The “Volto Santo” (Holy Visage) itinerary, from Villafranca to Equi Terme (62.5 km, medium difficulty), follows the ancient track that pilgrims followed to go to Lucca in order to venerate the Volto Santo. Along the route you’ll find Monti castle at Licciana Nardi, Verrucola castle at Fivizzano, and the castle of Castiglione del Terziere at Bagnone. At Equi Terme, in the heart of the Apuan Alps, you can visit the Equi Grottoes Cultural Park – an extensive Karst formation shaped by water erosion with wonderfully evocative hollows, tunnels, stalactites, stalagmites, and subterranean lakes.

The second itinerary begins at Pontremoli, an essential stop on the Via Francigena, and finishes at Aulla (26 km, easy). At Pontremoli, visit the historic town center and the Museo delle Statue Stele (the Museum of Stele Statues) in Piagnaro castle. Continuing along toward Aulla, you’ll encounter Malaspina di Lusuolo castle, home to the Museo dell’Emigrazione della gente di Toscana (Museum of Tuscan Emigration).

The third itinerary–“Rincorrendo il Medioevo” (Traveling through the Middle Ages), from Pontremoli to Licciana Nardi and back (54.6 km, medium difficulty)–is interesting from an historical and scenic point of view. Arriving at Bagnone from Pontremoli, you then pass through the hamlets of Pegazzana, Croce, Gabbiana, Lusana and Villa di Panicale before arriving at Licciana Nardi. The effort is amply rewarded by the beautiful views stretching from the high Magra Valley to the sharp outlines of the Apuan Alps – with the unmistakable shape of Monte Pisanino and the legendary north face of Pizzo d’Uccello.

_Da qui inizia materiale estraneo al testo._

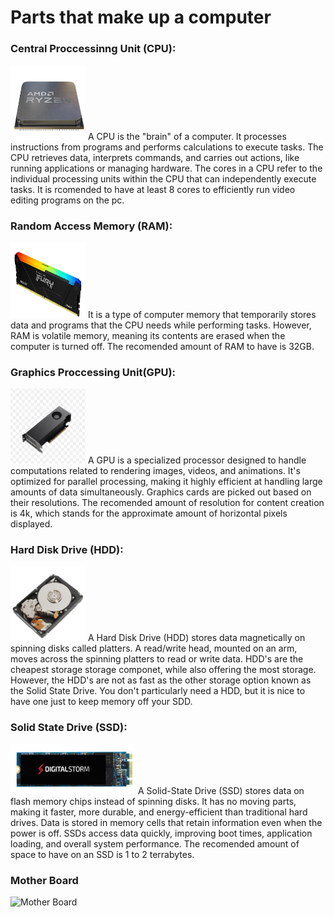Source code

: # Parts that make up a computer

### Central Proccessinng Unit (CPU): 

<img src="https://github.com/TedLessmann/Final_Project/blob/main/images/Screenshot%202024-12-10%20184653.png" alt="CPU" width="120" height="120">
A CPU is the "brain" of a computer. It processes instructions from programs and performs calculations to execute tasks. The CPU retrieves data, interprets commands, and carries out actions, like running applications or managing hardware. The cores in a CPU refer to the individual processing units within the CPU that can independently execute tasks. It is rcomended to have at least 8 cores to efficiently run video editing programs on the pc.

### Random Access Memory (RAM):

<img src="https://github.com/TedLessmann/Final_Project/blob/main/images/Screenshot%202024-12-10%20193817.png" alt="RAM" width="120" height="120">
It is a type of computer memory that temporarily stores data and programs that the CPU needs while performing tasks. However, RAM is volatile memory, meaning its contents are erased when the computer is turned off. The recomended amount of RAM to have is 32GB.

### Graphics Proccessing Unit(GPU):
<img src="https://github.com/TedLessmann/Final_Project/blob/main/images/Screenshot%202024-12-10%20201431.png" alt="GPU" width="120" height="120">
A GPU is a specialized processor designed to handle computations related to rendering images, videos, and animations. It's optimized for parallel processing, making it highly efficient at handling large amounts of data simultaneously. Graphics cards are picked out based on their resolutions. The recomended amount of resolution for content creation is 4k, which stands for the approximate amount of horizontal pixels displayed.

### Hard Disk Drive (HDD):
<img src="https://github.com/TedLessmann/Final_Project/blob/main/images/Screenshot%202024-12-10%20212346.png" alt="HDD" width="120" height="120">
A Hard Disk Drive (HDD) stores data magnetically on spinning disks called platters. A read/write head, mounted on an arm, moves across the spinning platters to read or write data. HDD's are the cheapest storage storage componet, while also offering the most storage. However, the HDD's are not as fast as the other storage option known as the Solid State Drive. You don't particularly need a HDD, but it is nice to have one just to keep memory off your SDD. 

### Solid State Drive (SSD):
<img src="https://github.com/TedLessmann/Final_Project/blob/main/images/Screenshot%202024-12-10%20204521.png" alt="SSD" width="200" height="80">
A Solid-State Drive (SSD) stores data on flash memory chips instead of spinning disks. It has no moving parts, making it faster, more durable, and energy-efficient than traditional hard drives. Data is stored in memory cells that retain information even when the power is off. SSDs access data quickly, improving boot times, application loading, and overall system performance. The recomended amount of space to have on an SSD is 1 to 2 terrabytes.

### Mother Board
<img src="" alt="Mother Board" width="200" height="80">






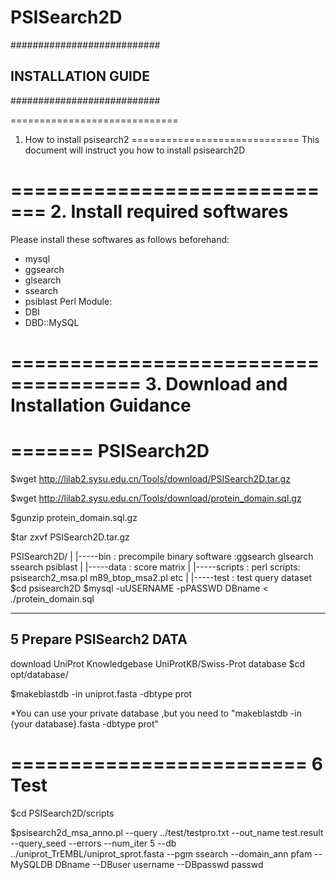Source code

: # PSISearch2D
###########################
##   INSTALLATION GUIDE  ##
###########################

=============================
1. How to install psisearch2
=============================
This document will instruct you how to install psisearch2D

=============================
2. Install required softwares
=============================
Please install these softwares as follows beforehand:
* mysql
* ggsearch
* glsearch
* ssearch
* psiblast
Perl Module:
* DBI
* DBD::MySQL

=====================================
3. Download and Installation Guidance
=====================================
=======
PSISearch2D
=======
$wget http://lilab2.sysu.edu.cn/Tools/download/PSISearch2D.tar.gz  

$wget http://lilab2.sysu.edu.cn/Tools/download/protein_domain.sql.gz  

$gunzip protein_domain.sql.gz  

$tar zxvf PSISearch2D.tar.gz  

PSISearch2D/
     |
     |-----bin : precompile binary software :ggsearch glsearch ssearch psiblast
     |
     |-----data : score matrix 
     |
     |-----scripts : perl scripts: psisearch2_msa.pl m89_btop_msa2.pl etc
     |
     |-----test : test query dataset
 $cd psisearch2D
 $mysql -uUSERNAME -pPASSWD DBname < ./protein_domain.sql

------------------------
5 Prepare PSISearch2 DATA
------------------------
download UniProt Knowledgebase UniProtKB/Swiss-Prot database
$cd opt/database/  

$makeblastdb -in uniprot.fasta -dbtype prot 

 
*You can use your private database ,but you need to "makeblastdb -in {your database}.fasta -dbtype prot"
 

=========================
6 Test
=========================
$cd PSISearch2D/scripts  

$psisearch2d_msa_anno.pl --query ../test/testpro.txt --out_name test.result --query_seed --errors --num_iter 5 --db ../uniprot_TrEMBL/uniprot_sprot.fasta --pgm ssearch --domain_ann pfam --MySQLDB DBname --DBuser username --DBpasswd passwd
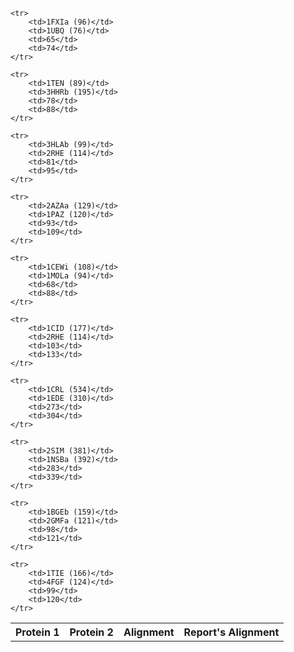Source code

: 
<table>
    <tr>
        <th>Protein 1</th>
        <th>Protein 2</th>
        <th>Alignment</th>
        <th>Report's Alignment</th>
    </tr>

    <tr>
        <td>1FXIa (96)</td>
        <td>1UBQ (76)</td>
        <td>65</td>
        <td>74</td>
    </tr>
    
    <tr>
        <td>1TEN (89)</td>
        <td>3HHRb (195)</td>
        <td>78</td>
        <td>88</td>
    </tr>
    
    <tr>
        <td>3HLAb (99)</td>
        <td>2RHE (114)</td>
        <td>81</td>
        <td>95</td>
    </tr>
    
    <tr>
        <td>2AZAa (129)</td>
        <td>1PAZ (120)</td>
        <td>93</td>
        <td>109</td>
    </tr>
    
    <tr>
        <td>1CEWi (108)</td>
        <td>1MOLa (94)</td>
        <td>68</td>
        <td>88</td>
    </tr>
    
    <tr>
        <td>1CID (177)</td>
        <td>2RHE (114)</td>
        <td>103</td>
        <td>133</td>
    </tr>
    
    <tr>
        <td>1CRL (534)</td>
        <td>1EDE (310)</td>
        <td>273</td>
        <td>304</td>
    </tr>
    
    <tr>
        <td>2SIM (381)</td>
        <td>1NSBa (392)</td>
        <td>283</td>
        <td>339</td>
    </tr>
    
    <tr>
        <td>1BGEb (159)</td>
        <td>2GMFa (121)</td>
        <td>98</td>
        <td>121</td>
    </tr>
    
    <tr>
        <td>1TIE (166)</td>
        <td>4FGF (124)</td>
        <td>99</td>
        <td>120</td>
    </tr>
    
</table>
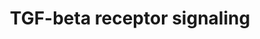 ---
annotations:
- type: Pathway Ontology
  value: transforming growth factor-beta superfamily mediated signaling pathway
authors:
- N.Gal
- MaintBot
- Thomas
- AlexanderPico
- MartijnVanIersel
- Samuel Sklar
- Khanspers
- IreneHemel
- Eweitz
description: 'The Transforming growth factor beta (TGFβ) signaling pathway is involved
  in many cellular processes in both the adult organism and the developing embryo
  including cell growth, cell differentiation, apoptosis, cellular homeostasis and
  other cellular functions. In spite of the wide range of cellular processes that
  the TGFβ signaling pathway regulates, the process is relatively simple. TGFβ superfamily
  ligands bind to a type II receptor, which recruits and phosphorylates a type I receptor.
  The type I receptor then phosphorylates receptor-regulated SMADs (R-SMADs) which
  can now bind the coSMAD SMAD4. R-SMAD/coSMAD complexes accumulate in the nucleus
  where they act as transcription factors and participate in the regulation of target
  gene expression. (source: [http://en.wikipedia.org/wiki/TGF_beta_signaling_pathway
  WikiPedia]).   Proteins on this pathway have targeted assays available via the [https://assays.cancer.gov/available_assays?wp_id=WP560
  CPTAC Assay Portal]'
last-edited: 2021-05-22
organisms:
- Homo sapiens
redirect_from:
- /index.php/Pathway:WP560
- /instance/WP560
schema-jsonld:
- '@context': https://schema.org/
  '@id': https://wikipathways.github.io/pathways/WP560.html
  '@type': Dataset
  creator:
    '@type': Organization
    name: WikiPathways
  description: 'The Transforming growth factor beta (TGFβ) signaling pathway is involved
    in many cellular processes in both the adult organism and the developing embryo
    including cell growth, cell differentiation, apoptosis, cellular homeostasis and
    other cellular functions. In spite of the wide range of cellular processes that
    the TGFβ signaling pathway regulates, the process is relatively simple. TGFβ superfamily
    ligands bind to a type II receptor, which recruits and phosphorylates a type I
    receptor. The type I receptor then phosphorylates receptor-regulated SMADs (R-SMADs)
    which can now bind the coSMAD SMAD4. R-SMAD/coSMAD complexes accumulate in the
    nucleus where they act as transcription factors and participate in the regulation
    of target gene expression. (source: [http://en.wikipedia.org/wiki/TGF_beta_signaling_pathway
    WikiPedia]).   Proteins on this pathway have targeted assays available via the
    [https://assays.cancer.gov/available_assays?wp_id=WP560 CPTAC Assay Portal]'
  keywords:
  - SERPINE1
  - ZFYVE9
  - SMAD6
  - FST
  - STAT3
  - FKBP1A
  - SMAD4
  - SMAD9
  - WNT1
  - LEF1
  - BMP4
  - TGFB1
  - THBS1
  - ZNF423
  - RUNX3
  - MAPK3
  - SMAD2
  - CTNNB1
  - LEFTY1
  - TGFBR3
  - SMAD5
  - IFNG
  - SKI
  - EP300
  - BAMBI
  - LIF
  - ENG
  - NOG
  - SKIL
  - SMAD1
  - INHBA
  - TNF
  - MIR302A
  - ITGB6
  - TGFBR2
  - ZFHX1B
  - NFKB1
  - TGFBR1
  - CREBBP
  - HRAS
  - LTBP1
  - SMAD3
  - FOS
  - RUNX2
  - FOXH1
  - EGF
  - STAT1
  - MAPK9
  - TGIF
  - JUN
  - JAK1
  - SPP1
  - TFE3
  - LEFTY2
  - SMAD7
  license: CC0
  name: TGF-beta receptor signaling
seo: CreativeWork
title: TGF-beta receptor signaling
wpid: WP560
---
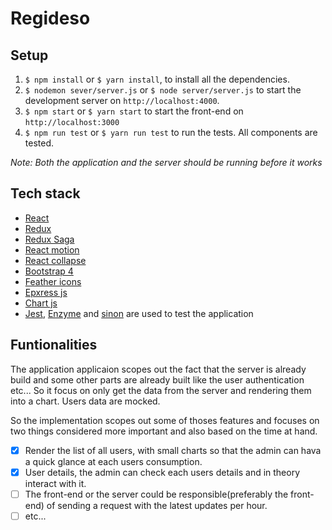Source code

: # Regideso

## Setup

1.  `$ npm install` or `$ yarn install`, to install all the dependencies.
2.  `$ nodemon sever/server.js` or `$ node server/server.js` to start the development server on `http://localhost:4000`.
3.  `$ npm start` or `$ yarn start` to start the front-end on `http://localhost:3000`
4.  `$ npm run test` or `$ yarn run test` to run the tests. All components are tested.

_Note: Both the application and the server should be running before it works_

## Tech stack

- [React ](https://reactjs.org/)
- [Redux](https://redux.js.org/)
- [Redux Saga](https://redux-saga.js.org/)
- [React motion](https://github.com/chenglou/react-motion)
- [React collapse](https://github.com/chenglou/react-motion)
- [Bootstrap 4](https://getbootstrap.com/docs/4.1/getting-started/introduction/)
- [Feather icons](https://feathericons.com/)
- [Epxress js](https://expressjs.com/)
- [Chart js](http://www.chartjs.org/docs/latest/)
- [Jest](https://jestjs.io/), [Enzyme](http://airbnb.io/enzyme/) and [sinon](http://sinonjs.org/releases/v6.0.1/) are used to test the application

## Funtionalities

The application applicaion scopes out the fact that the server is already build and some other parts are already built like the user authentication etc... So it focus on only get the data from the server and rendering them into a chart. Users data are mocked.

So the implementation scopes out some of thoses features and focuses on two things considered more important and also based on the time at hand.

- [x] Render the list of all users, with small charts so that the admin can hava a quick glance at each users consumption.
- [x] User details, the admin can check each users details and in theory interact with it.
- [ ] The front-end or the server could be responsible(preferably the front-end) of sending a request with the latest updates per hour.
- [ ] etc...
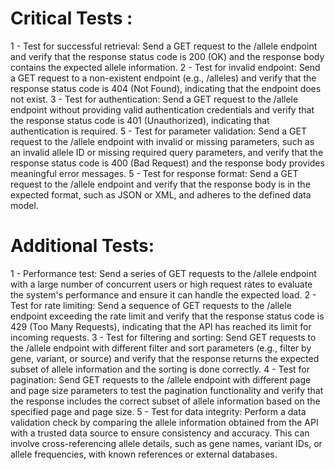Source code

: # Critical Tests :

1 - Test for successful retrieval: Send a GET request to the /allele endpoint and verify that the response status code is 200 (OK) and the response body contains the expected allele information.
2 - Test for invalid endpoint: Send a GET request to a non-existent endpoint (e.g., /alleles) and verify that the response status code is 404 (Not Found), indicating that the endpoint does not exist.
3 - Test for authentication: Send a GET request to the /allele endpoint without providing valid authentication credentials and verify that the response status code is 401 (Unauthorized), indicating that authentication is required.
5 - Test for parameter validation: Send a GET request to the /allele endpoint with invalid or missing parameters, such as an invalid allele ID or missing required query parameters, and verify that the response status code is 400 (Bad Request) and the response body provides meaningful error messages.
5 - Test for response format: Send a GET request to the /allele endpoint and verify that the response body is in the expected format, such as JSON or XML, and adheres to the defined data model.

# Additional Tests:

1 - Performance test: Send a series of GET requests to the /allele endpoint with a large number of concurrent users or high request rates to evaluate the system's performance and ensure it can handle the expected load.
2 - Test for rate limiting: Send a sequence of GET requests to the /allele endpoint exceeding the rate limit and verify that the response status code is 429 (Too Many Requests), indicating that the API has reached its limit for incoming requests.
3 - Test for filtering and sorting: Send GET requests to the /allele endpoint with different filter and sort parameters (e.g., filter by gene, variant, or source) and verify that the response returns the expected subset of allele information and the sorting is done correctly.
4 - Test for pagination: Send GET requests to the /allele endpoint with different page and page size parameters to test the pagination functionality and verify that the response includes the correct subset of allele information based on the specified page and page size.
5 - Test for data integrity: Perform a data validation check by comparing the allele information obtained from the API with a trusted data source to ensure consistency and accuracy. This can involve cross-referencing allele details, such as gene names, variant IDs, or allele frequencies, with known references or external databases.




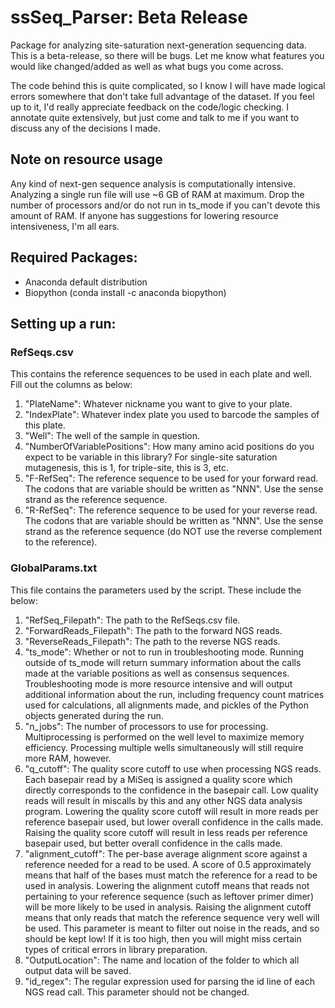 # ssSeq_Parser: Beta Release
Package for analyzing site-saturation next-generation sequencing data. This is a beta-release, so there will be bugs. Let me know what features you would like changed/added as well as what bugs you come across. 

The code behind this is quite complicated, so I know I will have made logical errors somewhere that don't take full advantage of the dataset. If you feel up to it, I'd really appreciate feedback on the code/logic checking. I annotate quite extensively, but just come and talk to me if you want to discuss any of the decisions I made. 

## Note on resource usage
Any kind of next-gen sequence analysis is computationally intensive. Analyzing a single run file will use ~6 GB of RAM at maximum. Drop the number of processors and/or do not run in ts_mode if you can't devote this amount of RAM. If anyone has suggestions for lowering resource intensiveness, I'm all ears.

## Required Packages:
- Anaconda default distribution
- Biopython (conda install -c anaconda biopython)

## Setting up a run:
### RefSeqs.csv
This contains the reference sequences to be used in each plate and well. Fill out the columns as below:
1. "PlateName": Whatever nickname you want to give to your plate.
2. "IndexPlate": Whatever index plate you used to barcode the samples of this plate.
3. "Well": The well of the sample in question.
4. "NumberOfVariablePositions": How many amino acid positions do you expect to be variable in this library? For single-site saturation mutagenesis, this is 1, for triple-site, this is 3, etc.
5. "F-RefSeq": The reference sequence to be used for your forward read. The codons that are variable should be written as "NNN". Use the sense strand as the reference sequence.
6. "R-RefSeq": The reference sequence to be used for your reverse read. The codons that are variable should be written as "NNN". Use the sense strand as the reference sequence (do NOT use the reverse complement to the reference).

### GlobalParams.txt
This file contains the parameters used by the script. These include the below:
1. "RefSeq_Filepath": The path to the RefSeqs.csv file.
2. "ForwardReads_Filepath": The path to the forward NGS reads.
3. "ReverseReads_Filepath": The path to the reverse NGS reads.
4. "ts_mode": Whether or not to run in troubleshooting mode. Running outside of ts_mode will return summary information about the calls made at the variable positions as well as consensus sequences. Troubleshooting mode is more resource intensive and will output additional information about the run, including frequency count matrices used for calculations, all alignments made, and pickles of the Python objects generated during the run. 
5. "n_jobs": The number of processors to use for processing. Multiprocessing is performed on the well level to maximize memory efficiency. Processing multiple wells simultaneously will still require more RAM, however.
6. "q_cutoff": The quality score cutoff to use when processing NGS reads. Each basepair read by a MiSeq is assigned a quality score which directly corresponds to the confidence in the basepair call. Low quality reads will result in miscalls by this and any other NGS data analysis program. Lowering the quality score cutoff will result in more reads per reference basepair used, but lower overall confidence in the calls made. Raising the quality score cutoff will result in less reads per reference basepair used, but better overall confidence in the calls made.
7. "alignment_cutoff": The per-base average alignment score against a reference needed for a read to be used. A score of 0.5 approximately means that half of the bases must match the reference for a read to be used in analysis. Lowering the alignment cutoff means that reads not pertaining to your reference sequence (such as leftover primer dimer) will be more likely to be used in analysis. Raising the alignment cutoff means that only reads that match the reference sequence very well will be used. This parameter is meant to filter out noise in the reads, and so should be kept low! If it is too high, then you will might miss certain types of critical errors in library preparation.
8. "OutputLocation": The name and location of the folder to which all output data will be saved.
9. "id_regex": The regular expression used for parsing the id line of each NGS read call. This parameter should not be changed. 



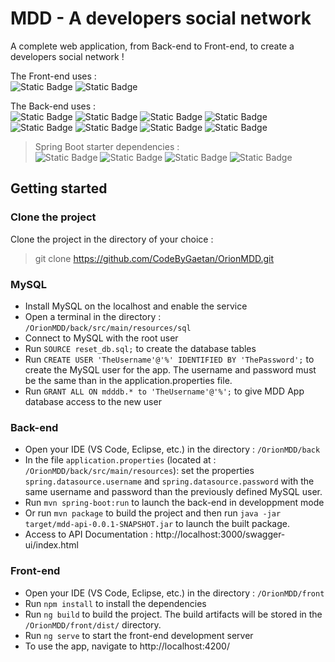 # MDD - A developers social network

A complete web application, from Back-end to Front-end, to create a developers social network !

The Front-end uses :  
![Static Badge](https://img.shields.io/badge/Angular-14.1.3-red)
![Static Badge](https://img.shields.io/badge/Angular_Material-14.2.5-blue)

The Back-end uses :  
![Static Badge](https://img.shields.io/badge/Java-11-orange)
![Static Badge](https://img.shields.io/badge/Maven-4.0.0-purple)
![Static Badge](https://img.shields.io/badge/Spring_Boot-2.7.3-green)
![Static Badge](https://img.shields.io/badge/MapStruct-1.5.5.Final-red)
![Static Badge](https://img.shields.io/badge/Passay-1.6.4-darkgreen)
![Static Badge](https://img.shields.io/badge/SpringDoc_OpenAPI_UI-1.7.0-brightgreen)
![Static Badge](https://img.shields.io/badge/MySQL_Connector_Java-8.0.30-blue)
![Static Badge](https://img.shields.io/badge/Lombok-1.18.24-red)

>Spring Boot starter dependencies :  
![Static Badge](https://img.shields.io/badge/Data_JPA-grey)
![Static Badge](https://img.shields.io/badge/Web-grey)
![Static Badge](https://img.shields.io/badge/Validation-grey)
![Static Badge](https://img.shields.io/badge/OAuth2_Resource_Server-grey)

## Getting started

### Clone the project
Clone the project in the directory of your choice :
>git clone https://github.com/CodeByGaetan/OrionMDD.git

### MySQL
- Install MySQL on the localhost and enable the service
- Open a terminal in the directory : `/OrionMDD/back/src/main/resources/sql`
- Connect to MySQL with the root user
- Run `SOURCE reset_db.sql;` to create the database tables
- Run `CREATE USER 'TheUsername'@'%' IDENTIFIED BY 'ThePassword';` to create the MySQL user for the app.
The username and password must be the same than in the application.properties file.
- Run `GRANT ALL ON mdddb.* to 'TheUsername'@'%';` to give MDD App database access to the new user

### Back-end
- Open your IDE (VS Code, Eclipse, etc.) in the directory : `/OrionMDD/back`
- In the file `application.properties` (located at : `/OrionMDD/back/src/main/resources`):
  set the properties `spring.datasource.username` and `spring.datasource.password` with the same username and password than the previously defined MySQL user.
- Run `mvn spring-boot:run` to launch the back-end in developpment mode
- Or run `mvn package` to build the project and then run `java -jar target/mdd-api-0.0.1-SNAPSHOT.jar` to launch the built package.
- Access to API Documentation : http://localhost:3000/swagger-ui/index.html

### Front-end
- Open your IDE (VS Code, Eclipse, etc.) in the directory : `/OrionMDD/front`
- Run `npm install` to install the dependencies
- Run `ng build` to build the project. The build artifacts will be stored in the `/OrionMDD/front/dist/` directory.
- Run `ng serve` to start the front-end development server
- To use the app, navigate to http://localhost:4200/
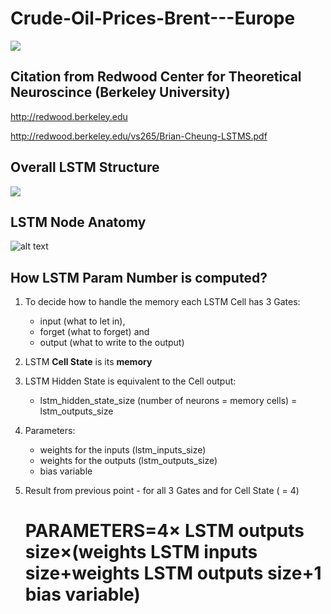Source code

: # Crude-Oil-Prices-Brent---Europe

![](https://user-images.githubusercontent.com/52448964/85650354-06f7c300-b6c3-11ea-947b-51bd32c88f8f.png)

Citation from Redwood Center for Theoretical Neuroscince (Berkeley University)
---------------------
http://redwood.berkeley.edu

http://redwood.berkeley.edu/vs265/Brian-Cheung-LSTMS.pdf

Overall LSTM Structure
----------------
![](https://www.researchgate.net/profile/Oezal_Yildirim/publication/324056729/figure/fig3/AS:619912796073986@1524810136091/Basic-structure-of-the-BLSTM-network-The-LSTM-nets-at-the-bottom-indicate-the-forward.png)



LSTM Node Anatomy
----------------
![alt text](https://devopedia.org/images/article/217/1055.1569518278.jpg)

How LSTM Param Number is computed?
--------------------------------

1. To decide how to handle the memory each LSTM Cell has <bold>3 Gates</bold>: 
    - input (what to let in), 
    - forget (what to forget) and 
    - output (what to write to the output)
2. LSTM **Cell State** is its **memory**
3. LSTM Hidden State is equivalent to the Cell output:
    - lstm_hidden_state_size (number of neurons = memory cells) = lstm_outputs_size
4. Parameters:
    - weights for the inputs (lstm_inputs_size)
    - weights for the outputs (lstm_outputs_size)
    - bias variable
5.  Result from previous point - for all 3 Gates and for Cell State ( = 4)  
   
    # PARAMETERS=4× LSTM outputs size×(weights LSTM inputs size+weights LSTM outputs size+1 bias variable)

The itinerary continues from Licciana Nardi towards Monti and finally Villafranca in Lunigiana, where you take the highway known as “della Cisa” to return to Pontremoli. The Museo Etnografico (Ethnographic Museum), housed in an old mill at Villafranca, offers a glimpse into the culture of the country folk of the Magra Valley. Visit the nearby walled villages of Filetto and Virgoletta.

The last of the itineraries offered by the local tourist office in Massa Carrara is “Paesaggi della Memoria” (Historic Landscapes), by mountain bike along the Linea Gotica (18.7 km, medium difficulty), with departure and arrival at Montignoso. This route features stupendous views of the Versilia coast, such as the spectacular view you’ll enjoy from Aghinolfi castle at Montignoso.